==== Provided records ====
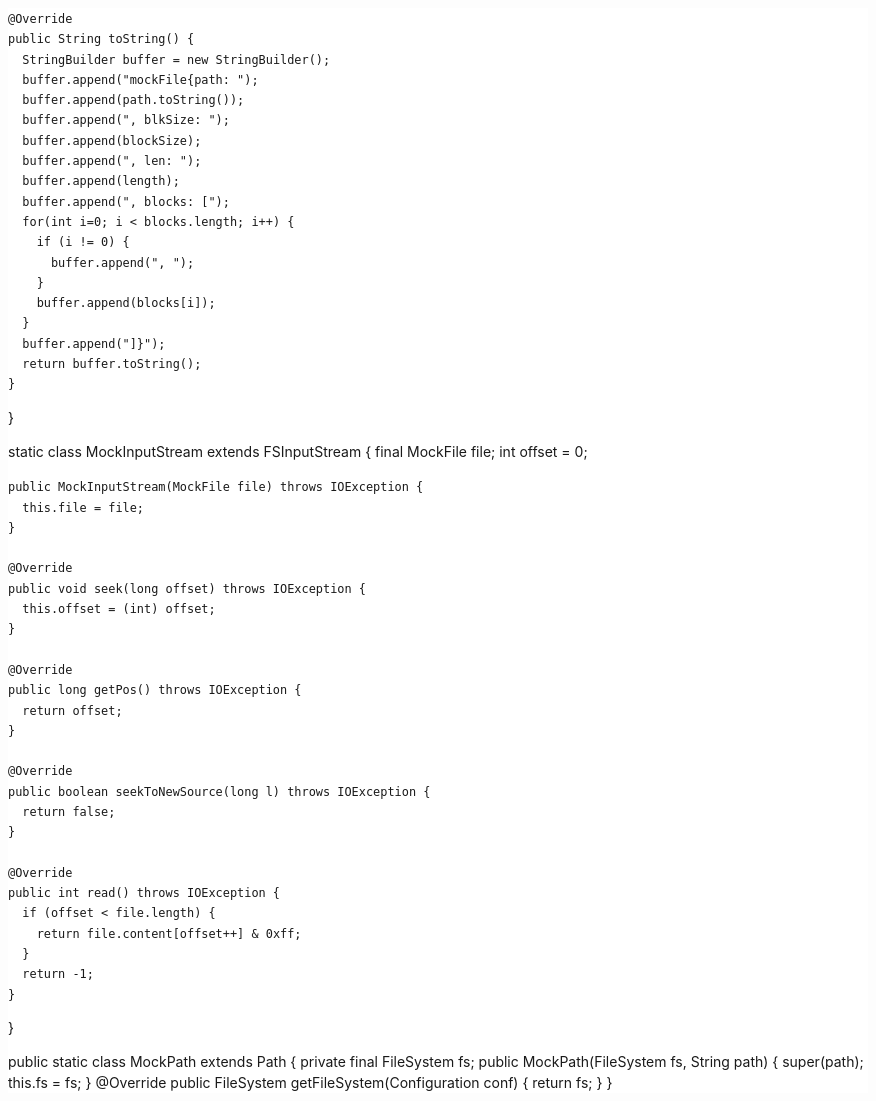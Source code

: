     @Override
    public String toString() {
      StringBuilder buffer = new StringBuilder();
      buffer.append("mockFile{path: ");
      buffer.append(path.toString());
      buffer.append(", blkSize: ");
      buffer.append(blockSize);
      buffer.append(", len: ");
      buffer.append(length);
      buffer.append(", blocks: [");
      for(int i=0; i < blocks.length; i++) {
        if (i != 0) {
          buffer.append(", ");
        }
        buffer.append(blocks[i]);
      }
      buffer.append("]}");
      return buffer.toString();
    }
  }

  static class MockInputStream extends FSInputStream {
    final MockFile file;
    int offset = 0;

    public MockInputStream(MockFile file) throws IOException {
      this.file = file;
    }

    @Override
    public void seek(long offset) throws IOException {
      this.offset = (int) offset;
    }

    @Override
    public long getPos() throws IOException {
      return offset;
    }

    @Override
    public boolean seekToNewSource(long l) throws IOException {
      return false;
    }

    @Override
    public int read() throws IOException {
      if (offset < file.length) {
        return file.content[offset++] & 0xff;
      }
      return -1;
    }
  }

  public static class MockPath extends Path {
    private final FileSystem fs;
    public MockPath(FileSystem fs, String path) {
      super(path);
      this.fs = fs;
    }
    @Override
    public FileSystem getFileSystem(Configuration conf) {
      return fs;
    }
  }
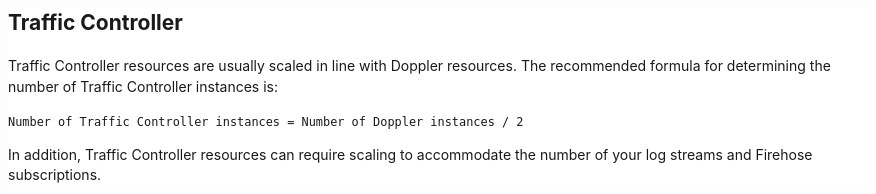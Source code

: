 ## Traffic Controller
Traffic Controller resources are usually scaled in line with Doppler resources. The recommended formula for determining the number of Traffic Controller instances is:
```
Number of Traffic Controller instances = Number of Doppler instances / 2
```
In addition, Traffic Controller resources can require scaling to accommodate the number of your log streams and Firehose subscriptions.


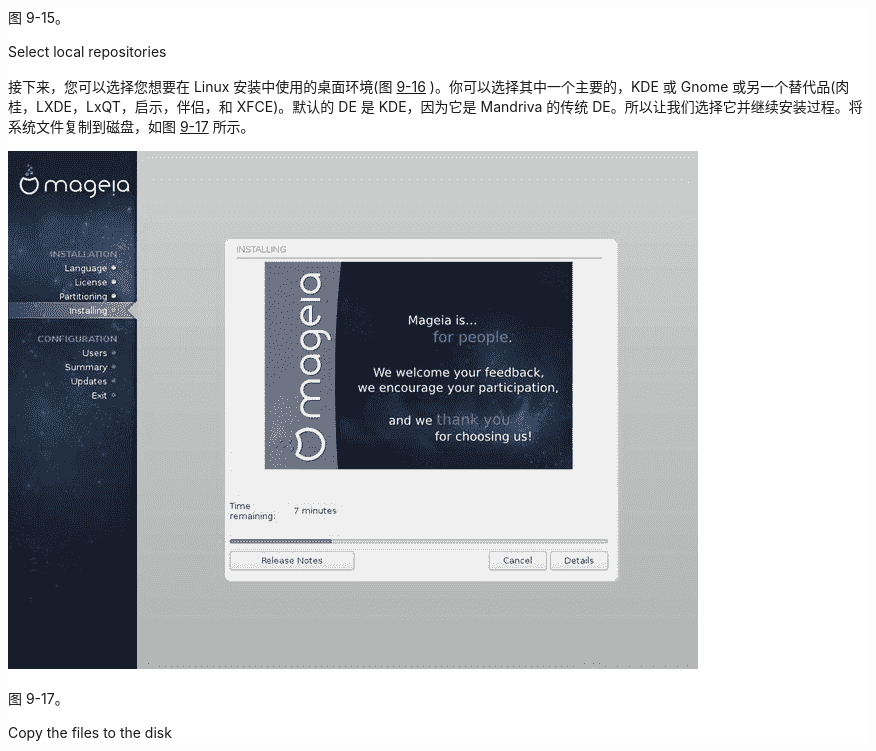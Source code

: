图 9-15。

Select local repositories

接下来，您可以选择您想要在 Linux 安装中使用的桌面环境(图 [9-16](#Fig16) )。你可以选择其中一个主要的，KDE 或 Gnome 或另一个替代品(肉桂，LXDE，LxQT，启示，伴侣，和 XFCE)。默认的 DE 是 KDE，因为它是 Mandriva 的传统 DE。所以让我们选择它并继续安装过程。将系统文件复制到磁盘，如图 [9-17](#Fig17) 所示。

![A367684_1_En_9_Fig17_HTML.jpg](img/A367684_1_En_9_Fig17_HTML.jpg)

图 9-17。

Copy the files to the disk
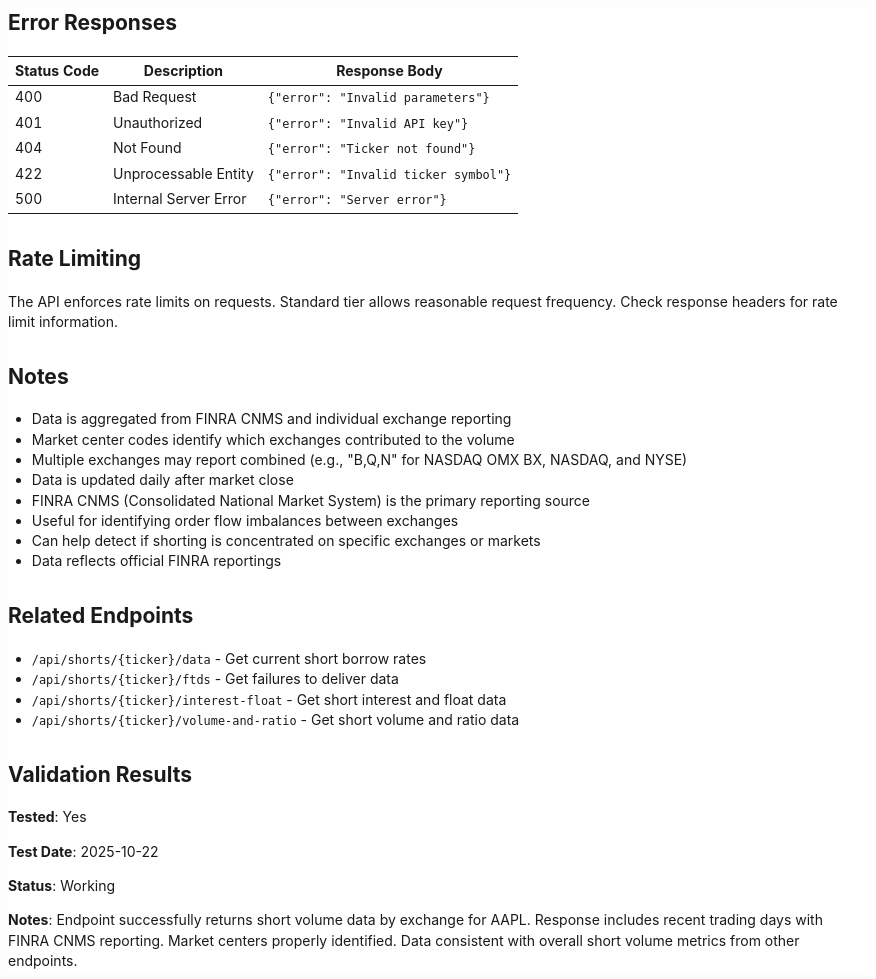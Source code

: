 ## Error Responses

| Status Code | Description | Response Body |
|-------------|-------------|---------------|
| 400 | Bad Request | `{"error": "Invalid parameters"}` |
| 401 | Unauthorized | `{"error": "Invalid API key"}` |
| 404 | Not Found | `{"error": "Ticker not found"}` |
| 422 | Unprocessable Entity | `{"error": "Invalid ticker symbol"}` |
| 500 | Internal Server Error | `{"error": "Server error"}` |

## Rate Limiting

The API enforces rate limits on requests. Standard tier allows reasonable request frequency. Check response headers for rate limit information.

## Notes

- Data is aggregated from FINRA CNMS and individual exchange reporting
- Market center codes identify which exchanges contributed to the volume
- Multiple exchanges may report combined (e.g., "B,Q,N" for NASDAQ OMX BX, NASDAQ, and NYSE)
- Data is updated daily after market close
- FINRA CNMS (Consolidated National Market System) is the primary reporting source
- Useful for identifying order flow imbalances between exchanges
- Can help detect if shorting is concentrated on specific exchanges or markets
- Data reflects official FINRA reportings

## Related Endpoints

- `/api/shorts/{ticker}/data` - Get current short borrow rates
- `/api/shorts/{ticker}/ftds` - Get failures to deliver data
- `/api/shorts/{ticker}/interest-float` - Get short interest and float data
- `/api/shorts/{ticker}/volume-and-ratio` - Get short volume and ratio data

## Validation Results

**Tested**: Yes

**Test Date**: 2025-10-22

**Status**: Working

**Notes**: Endpoint successfully returns short volume data by exchange for AAPL. Response includes recent trading days with FINRA CNMS reporting. Market centers properly identified. Data consistent with overall short volume metrics from other endpoints.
====
Instructions to follow — Print exactly the lines above from the one with "401 | Unauthorized" to the one with "- Market center", including both.

Written solution —
| 401 | Unauthorized | `{"error": "Invalid API key"}` |
| 404 | Not Found | `{"error": "Ticker not found"}` |
| 422 | Unprocessable Entity | `{"error": "Invalid ticker symbol"}` |
| 500 | Internal Server Error | `{"error": "Server error"}` |

## Rate Limiting

The API enforces rate limits on requests. Standard tier allows reasonable request frequency. Check response headers for rate limit information.

## Notes

- Data is aggregated from FINRA CNMS and individual exchange reporting
- Market center codes identify which exchanges contributed to the volume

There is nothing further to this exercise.